Plain-text document sources:

- - -

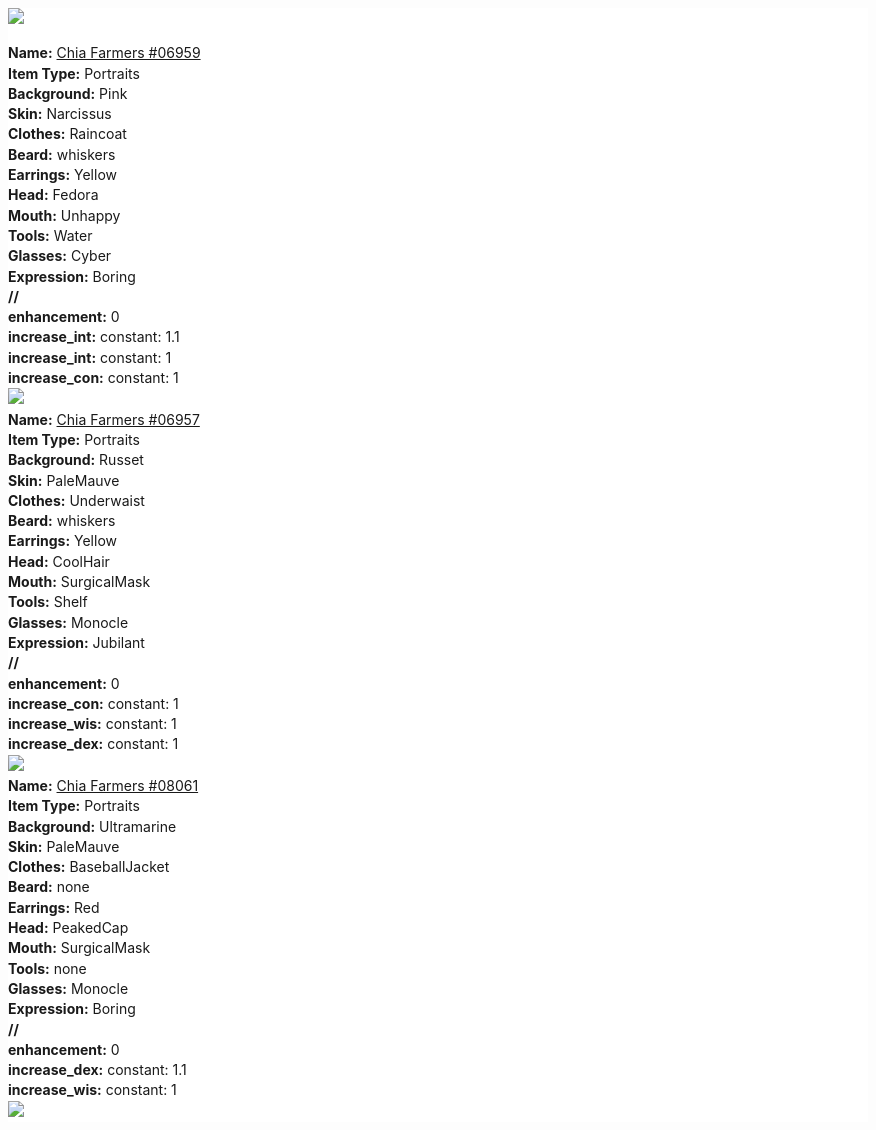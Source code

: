 <a href="https://mintgarden.io/nfts/nft1c3pcwj4hxztllh8g7tzleahwf9jxjqgawxg3vshau4cnqzpfc0jqxg7z39"><img loading="lazy" src="https://assets.mainnet.mintgarden.io/thumbnails/dff37881e3834bd6d0636d05fe3fac0543fb88b92e2e873fa73c5e787a80179b.webp"></a>
<div><strong>Name:</strong> <a href="https://mintgarden.io/nfts/nft1c3pcwj4hxztllh8g7tzleahwf9jxjqgawxg3vshau4cnqzpfc0jqxg7z39">Chia Farmers #06959</a></div>
<div><strong>Item Type:</strong> Portraits</div>
<div><strong>Background:</strong> Pink</div>
<div><strong>Skin:</strong> Narcissus</div>
<div><strong>Clothes:</strong> Raincoat</div>
<div><strong>Beard:</strong> whiskers</div>
<div><strong>Earrings:</strong> Yellow</div>
<div><strong>Head:</strong> Fedora</div>
<div><strong>Mouth:</strong> Unhappy</div>
<div><strong>Tools:</strong> Water</div>
<div><strong>Glasses:</strong> Cyber</div>
<div><strong>Expression:</strong> Boring</div>
<div><strong>//</strong></div><div><strong>enhancement:</strong> 0</div>
<div><strong>increase_int:</strong> constant: 1.1</div>
<div><strong>increase_int:</strong> constant: 1</div>
<div><strong>increase_con:</strong> constant: 1</div>
</div>
<div class="item_thumbnail">
<a href="https://mintgarden.io/nfts/nft15e5sl0jhtphxmus6sasd6zqayumeyjwaqe9m7asz67s5j8kg8k0qdgyyah"><img loading="lazy" src="https://assets.mainnet.mintgarden.io/thumbnails/97cef9015112e38bf99e4f2c5ab0f07bc7c723696832733af96802268c667419.webp"></a>
<div><strong>Name:</strong> <a href="https://mintgarden.io/nfts/nft15e5sl0jhtphxmus6sasd6zqayumeyjwaqe9m7asz67s5j8kg8k0qdgyyah">Chia Farmers #06957</a></div>
<div><strong>Item Type:</strong> Portraits</div>
<div><strong>Background:</strong> Russet</div>
<div><strong>Skin:</strong> PaleMauve</div>
<div><strong>Clothes:</strong> Underwaist</div>
<div><strong>Beard:</strong> whiskers</div>
<div><strong>Earrings:</strong> Yellow</div>
<div><strong>Head:</strong> CoolHair</div>
<div><strong>Mouth:</strong> SurgicalMask</div>
<div><strong>Tools:</strong> Shelf</div>
<div><strong>Glasses:</strong> Monocle</div>
<div><strong>Expression:</strong> Jubilant</div>
<div><strong>//</strong></div><div><strong>enhancement:</strong> 0</div>
<div><strong>increase_con:</strong> constant: 1</div>
<div><strong>increase_wis:</strong> constant: 1</div>
<div><strong>increase_dex:</strong> constant: 1</div>
</div>
<div class="item_thumbnail">
<a href="https://mintgarden.io/nfts/nft1vt4u9drctm7uux9xh4ye4z5h6as2mxvstr7sdxjpse6t5npj3hzs5mp8cj"><img loading="lazy" src="https://assets.mainnet.mintgarden.io/thumbnails/ed3add13ae7fce5af23f9bfdc10bc79a76198082945ae921069a0b0b7b8298b6.webp"></a>
<div><strong>Name:</strong> <a href="https://mintgarden.io/nfts/nft1vt4u9drctm7uux9xh4ye4z5h6as2mxvstr7sdxjpse6t5npj3hzs5mp8cj">Chia Farmers #08061</a></div>
<div><strong>Item Type:</strong> Portraits</div>
<div><strong>Background:</strong> Ultramarine</div>
<div><strong>Skin:</strong> PaleMauve</div>
<div><strong>Clothes:</strong> BaseballJacket</div>
<div><strong>Beard:</strong> none</div>
<div><strong>Earrings:</strong> Red</div>
<div><strong>Head:</strong> PeakedCap</div>
<div><strong>Mouth:</strong> SurgicalMask</div>
<div><strong>Tools:</strong> none</div>
<div><strong>Glasses:</strong> Monocle</div>
<div><strong>Expression:</strong> Boring</div>
<div><strong>//</strong></div><div><strong>enhancement:</strong> 0</div>
<div><strong>increase_dex:</strong> constant: 1.1</div>
<div><strong>increase_wis:</strong> constant: 1</div>
</div>
<div class="item_thumbnail">
<a href="https://mintgarden.io/nfts/nft13h2qal65wllj2w9a4dc3x3vzazd922udxw308ujzyp0e86h307zqhcdqjw"><img loading="lazy" src="https://assets.mainnet.mintgarden.io/thumbnails/aeca2a35c58865c1c3b15f6748b9e4338321adc954b00f41d545508c3276b7b6.webp"></a>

- - -

§ WHAT IS EXPECTED
Repeat all of the entries above exactly. Keep pictures out of it.

§ EXERCISE RESPONSE
Source code

: <a href="https://mintgarden.io/nfts/nft1c3pcwj4hxztllh8g7tzleahwf9jxjqgawxg3vshau4cnqzpfc0jqxg7z39"><img loading="lazy" src="https://assets.mainnet.mintgarden.io/thumbnails/dff37881e3834bd6d0636d05fe3fac0543fb88b92e2e873fa73c5e787a80179b.webp"></a>
<div><strong>Name:</strong> <a href="https://mintgarden.io/nfts/nft1c3pcwj4hxztllh8g7tzleahwf9jxjqgawxg3vshau4cnqzpfc0jqxg7z39">Chia Farmers #06959</a></div>
<div><strong>Item Type:</strong> Portraits</div>
<div><strong>Background:</strong> Pink</div>
<div><strong>Skin:</strong> Narcissus</div>
<div><strong>Clothes:</strong> Raincoat</div>
<div><strong>Beard:</strong> whiskers</div>
<div><strong>Earrings:</strong> Yellow</div>
<div><strong>Head:</strong> Fedora</div>
<div><strong>Mouth:</strong> Unhappy</div>
<div><strong>Tools:</strong> Water</div>
<div><strong>Glasses:</strong> Cyber</div>
<div><strong>Expression:</strong> Boring</div>
<div><strong>//</strong></div><div><strong>enhancement:</strong> 0</div>
<div><strong>increase_int:</strong> constant: 1.1</div>
<div><strong>increase_int:</strong> constant: 1</div>
<div><strong>increase_con:</strong> constant: 1</div>
</div>
<div class="item_thumbnail">
<a href="https://mintgarden.io/nfts/nft15e5sl0jhtphxmus6sasd6zqayumeyjwaqe9m7asz67s5j8kg8k0qdgyyah"><img loading="lazy" src="https://assets.mainnet.mintgarden.io/thumbnails/97cef9015112e38bf99e4f2c5ab0f07bc7c723696832733af96802268c667419.webp"></a>
<div><strong>Name:</strong> <a href="https://mintgarden.io/nfts/nft15e5sl0jhtphxmus6sasd6zqayumeyjwaqe9m7asz67s5j8kg8k0qdgyyah">Chia Farmers #06957</a></div>
<div><strong>Item Type:</strong> Portraits</div>
<div><strong>Background:</strong> Russet</div>
<div><strong>Skin:</strong> PaleMauve</div>
<div><strong>Clothes:</strong> Underwaist</div>
<div><strong>Beard:</strong> whiskers</div>
<div><strong>Earrings:</strong> Yellow</div>
<div><strong>Head:</strong> CoolHair</div>
<div><strong>Mouth:</strong> SurgicalMask</div>
<div><strong>Tools:</strong> Shelf</div>
<div><strong>Glasses:</strong> Monocle</div>
<div><strong>Expression:</strong> Jubilant</div>
<div><strong>//</strong></div><div><strong>enhancement:</strong> 0</div>
<div><strong>increase_con:</strong> constant: 1</div>
<div><strong>increase_wis:</strong> constant: 1</div>
<div><strong>increase_dex:</strong> constant: 1</div>
</div>
<div class="item_thumbnail">
<a href="https://mintgarden.io/nfts/nft1vt4u9drctm7uux9xh4ye4z5h6as2mxvstr7sdxjpse6t5npj3hzs5mp8cj"><img loading="lazy" src="https://assets.mainnet.mintgarden.io/thumbnails/ed3add13ae7fce5af23f9bfdc10bc79a76198082945ae921069a0b0b7b8298b6.webp"></a>
<div><strong>Name:</strong> <a href="https://mintgarden.io/nfts/nft1vt4u9drctm7uux9xh4ye4z5h6as2mxvstr7sdxjpse6t5npj3hzs5mp8cj">Chia Farmers #08061</a></div>
<div><strong>Item Type:</strong> Portraits</div>
<div><strong>Background:</strong> Ultramarine</div>
<div><strong>Skin:</strong> PaleMauve</div>
<div><strong>Clothes:</strong> BaseballJacket</div>
<div><strong>Beard:</strong> none</div>
<div><strong>Earrings:</strong> Red</div>
<div><strong>Head:</strong> PeakedCap</div>
<div><strong>Mouth:</strong> SurgicalMask</div>
<div><strong>Tools:</strong> none</div>
<div><strong>Glasses:</strong> Monocle</div>
<div><strong>Expression:</strong> Boring</div>
<div><strong>//</strong></div><div><strong>enhancement:</strong> 0</div>
<div><strong>increase_dex:</strong> constant: 1.1</div>
<div><strong>increase_wis:</strong> constant: 1</div>
</div>
<div class="item_thumbnail">
<a href="https://mintgarden.io/nfts/nft13h2qal65wllj2w9a4dc3x3vzazd922udxw308ujzyp0e86h307zqhcdqjw"><img loading="lazy" src="https://assets.mainnet.mintgarden.io/thumbnails/aeca2a35c58865c1c3b15f6748b9e4338321adc954b00f41d545508c3276b7b6.webp"></a>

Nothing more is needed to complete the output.